[Records contained in a dataset]
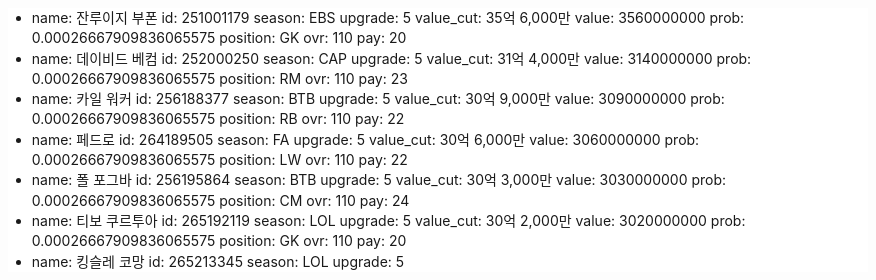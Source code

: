   - name: 잔루이지 부폰
    id: 251001179
    season: EBS
    upgrade: 5
    value_cut: 35억 6,000만
    value: 3560000000
    prob: 0.00026667909836065575
    position: GK
    ovr: 110
    pay: 20
  - name: 데이비드 베컴
    id: 252000250
    season: CAP
    upgrade: 5
    value_cut: 31억 4,000만
    value: 3140000000
    prob: 0.00026667909836065575
    position: RM
    ovr: 110
    pay: 23
  - name: 카일 워커
    id: 256188377
    season: BTB
    upgrade: 5
    value_cut: 30억 9,000만
    value: 3090000000
    prob: 0.00026667909836065575
    position: RB
    ovr: 110
    pay: 22
  - name: 페드로
    id: 264189505
    season: FA
    upgrade: 5
    value_cut: 30억 6,000만
    value: 3060000000
    prob: 0.00026667909836065575
    position: LW
    ovr: 110
    pay: 22
  - name: 폴 포그바
    id: 256195864
    season: BTB
    upgrade: 5
    value_cut: 30억 3,000만
    value: 3030000000
    prob: 0.00026667909836065575
    position: CM
    ovr: 110
    pay: 24
  - name: 티보 쿠르투아
    id: 265192119
    season: LOL
    upgrade: 5
    value_cut: 30억 2,000만
    value: 3020000000
    prob: 0.00026667909836065575
    position: GK
    ovr: 110
    pay: 20
  - name: 킹슬레 코망
    id: 265213345
    season: LOL
    upgrade: 5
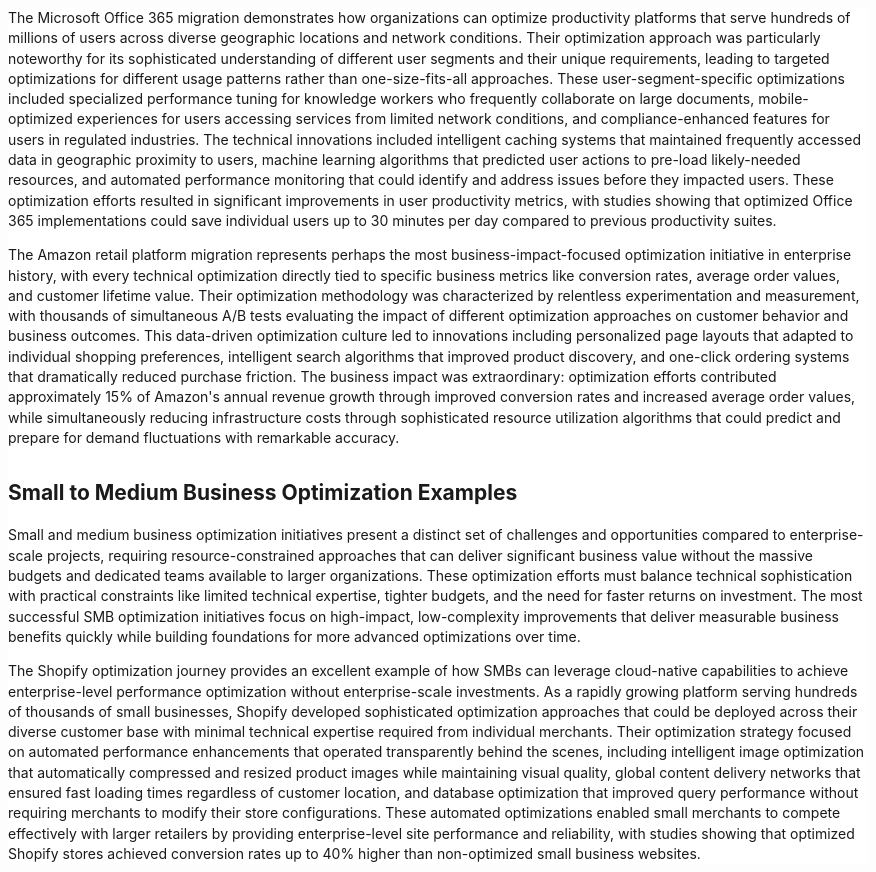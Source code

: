 The Microsoft Office 365 migration demonstrates how organizations can optimize productivity platforms that serve hundreds of millions of users across diverse geographic locations and network conditions. Their optimization approach was particularly noteworthy for its sophisticated understanding of different user segments and their unique requirements, leading to targeted optimizations for different usage patterns rather than one-size-fits-all approaches. These user-segment-specific optimizations included specialized performance tuning for knowledge workers who frequently collaborate on large documents, mobile-optimized experiences for users accessing services from limited network conditions, and compliance-enhanced features for users in regulated industries. The technical innovations included intelligent caching systems that maintained frequently accessed data in geographic proximity to users, machine learning algorithms that predicted user actions to pre-load likely-needed resources, and automated performance monitoring that could identify and address issues before they impacted users. These optimization efforts resulted in significant improvements in user productivity metrics, with studies showing that optimized Office 365 implementations could save individual users up to 30 minutes per day compared to previous productivity suites.

The Amazon retail platform migration represents perhaps the most business-impact-focused optimization initiative in enterprise history, with every technical optimization directly tied to specific business metrics like conversion rates, average order values, and customer lifetime value. Their optimization methodology was characterized by relentless experimentation and measurement, with thousands of simultaneous A/B tests evaluating the impact of different optimization approaches on customer behavior and business outcomes. This data-driven optimization culture led to innovations including personalized page layouts that adapted to individual shopping preferences, intelligent search algorithms that improved product discovery, and one-click ordering systems that dramatically reduced purchase friction. The business impact was extraordinary: optimization efforts contributed approximately 15% of Amazon's annual revenue growth through improved conversion rates and increased average order values, while simultaneously reducing infrastructure costs through sophisticated resource utilization algorithms that could predict and prepare for demand fluctuations with remarkable accuracy.

## Small to Medium Business Optimization Examples

Small and medium business optimization initiatives present a distinct set of challenges and opportunities compared to enterprise-scale projects, requiring resource-constrained approaches that can deliver significant business value without the massive budgets and dedicated teams available to larger organizations. These optimization efforts must balance technical sophistication with practical constraints like limited technical expertise, tighter budgets, and the need for faster returns on investment. The most successful SMB optimization initiatives focus on high-impact, low-complexity improvements that deliver measurable business benefits quickly while building foundations for more advanced optimizations over time.

The Shopify optimization journey provides an excellent example of how SMBs can leverage cloud-native capabilities to achieve enterprise-level performance optimization without enterprise-scale investments. As a rapidly growing platform serving hundreds of thousands of small businesses, Shopify developed sophisticated optimization approaches that could be deployed across their diverse customer base with minimal technical expertise required from individual merchants. Their optimization strategy focused on automated performance enhancements that operated transparently behind the scenes, including intelligent image optimization that automatically compressed and resized product images while maintaining visual quality, global content delivery networks that ensured fast loading times regardless of customer location, and database optimization that improved query performance without requiring merchants to modify their store configurations. These automated optimizations enabled small merchants to compete effectively with larger retailers by providing enterprise-level site performance and reliability, with studies showing that optimized Shopify stores achieved conversion rates up to 40% higher than non-optimized small business websites.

# Problem description:
Repeat the data word for word. Skip the pictures.

# Exercise result:
Source code

:   - name: 잔루이지 부폰
    id: 251001179
    season: EBS
    upgrade: 5
    value_cut: 35억 6,000만
    value: 3560000000
    prob: 0.00026667909836065575
    position: GK
    ovr: 110
    pay: 20
  - name: 데이비드 베컴
    id: 252000250
    season: CAP
    upgrade: 5
    value_cut: 31억 4,000만
    value: 3140000000
    prob: 0.00026667909836065575
    position: RM
    ovr: 110
    pay: 23
  - name: 카일 워커
    id: 256188377
    season: BTB
    upgrade: 5
    value_cut: 30억 9,000만
    value: 3090000000
    prob: 0.00026667909836065575
    position: RB
    ovr: 110
    pay: 22
  - name: 페드로
    id: 264189505
    season: FA
    upgrade: 5
    value_cut: 30억 6,000만
    value: 3060000000
    prob: 0.00026667909836065575
    position: LW
    ovr: 110
    pay: 22
  - name: 폴 포그바
    id: 256195864
    season: BTB
    upgrade: 5
    value_cut: 30억 3,000만
    value: 3030000000
    prob: 0.00026667909836065575
    position: CM
    ovr: 110
    pay: 24
  - name: 티보 쿠르투아
    id: 265192119
    season: LOL
    upgrade: 5
    value_cut: 30억 2,000만
    value: 3020000000
    prob: 0.00026667909836065575
    position: GK
    ovr: 110
    pay: 20
  - name: 킹슬레 코망
    id: 265213345
    season: LOL
    upgrade: 5
Source code

: The Microsoft Office 365 migration demonstrates how organizations can optimize productivity platforms that serve hundreds of millions of users across diverse geographic locations and network conditions. Their optimization approach was particularly noteworthy for its sophisticated understanding of different user segments and their unique requirements, leading to targeted optimizations for different usage patterns rather than one-size-fits-all approaches. These user-segment-specific optimizations included specialized performance tuning for knowledge workers who frequently collaborate on large documents, mobile-optimized experiences for users accessing services from limited network conditions, and compliance-enhanced features for users in regulated industries. The technical innovations included intelligent caching systems that maintained frequently accessed data in geographic proximity to users, machine learning algorithms that predicted user actions to pre-load likely-needed resources, and automated performance monitoring that could identify and address issues before they impacted users. These optimization efforts resulted in significant improvements in user productivity metrics, with studies showing that optimized Office 365 implementations could save individual users up to 30 minutes per day compared to previous productivity suites.

The Amazon retail platform migration represents perhaps the most business-impact-focused optimization initiative in enterprise history, with every technical optimization directly tied to specific business metrics like conversion rates, average order values, and customer lifetime value. Their optimization methodology was characterized by relentless experimentation and measurement, with thousands of simultaneous A/B tests evaluating the impact of different optimization approaches on customer behavior and business outcomes. This data-driven optimization culture led to innovations including personalized page layouts that adapted to individual shopping preferences, intelligent search algorithms that improved product discovery, and one-click ordering systems that dramatically reduced purchase friction. The business impact was extraordinary: optimization efforts contributed approximately 15% of Amazon's annual revenue growth through improved conversion rates and increased average order values, while simultaneously reducing infrastructure costs through sophisticated resource utilization algorithms that could predict and prepare for demand fluctuations with remarkable accuracy.

## Small to Medium Business Optimization Examples

Small and medium business optimization initiatives present a distinct set of challenges and opportunities compared to enterprise-scale projects, requiring resource-constrained approaches that can deliver significant business value without the massive budgets and dedicated teams available to larger organizations. These optimization efforts must balance technical sophistication with practical constraints like limited technical expertise, tighter budgets, and the need for faster returns on investment. The most successful SMB optimization initiatives focus on high-impact, low-complexity improvements that deliver measurable business benefits quickly while building foundations for more advanced optimizations over time.

The Shopify optimization journey provides an excellent example of how SMBs can leverage cloud-native capabilities to achieve enterprise-level performance optimization without enterprise-scale investments. As a rapidly growing platform serving hundreds of thousands of small businesses, Shopify developed sophisticated optimization approaches that could be deployed across their diverse customer base with minimal technical expertise required from individual merchants. Their optimization strategy focused on automated performance enhancements that operated transparently behind the scenes, including intelligent image optimization that automatically compressed and resized product images while maintaining visual quality, global content delivery networks that ensured fast loading times regardless of customer location, and database optimization that improved query performance without requiring merchants to modify their store configurations. These automated optimizations enabled small merchants to compete effectively with larger retailers by providing enterprise-level site performance and reliability, with studies showing that optimized Shopify stores achieved conversion rates up to 40% higher than non-optimized small business websites.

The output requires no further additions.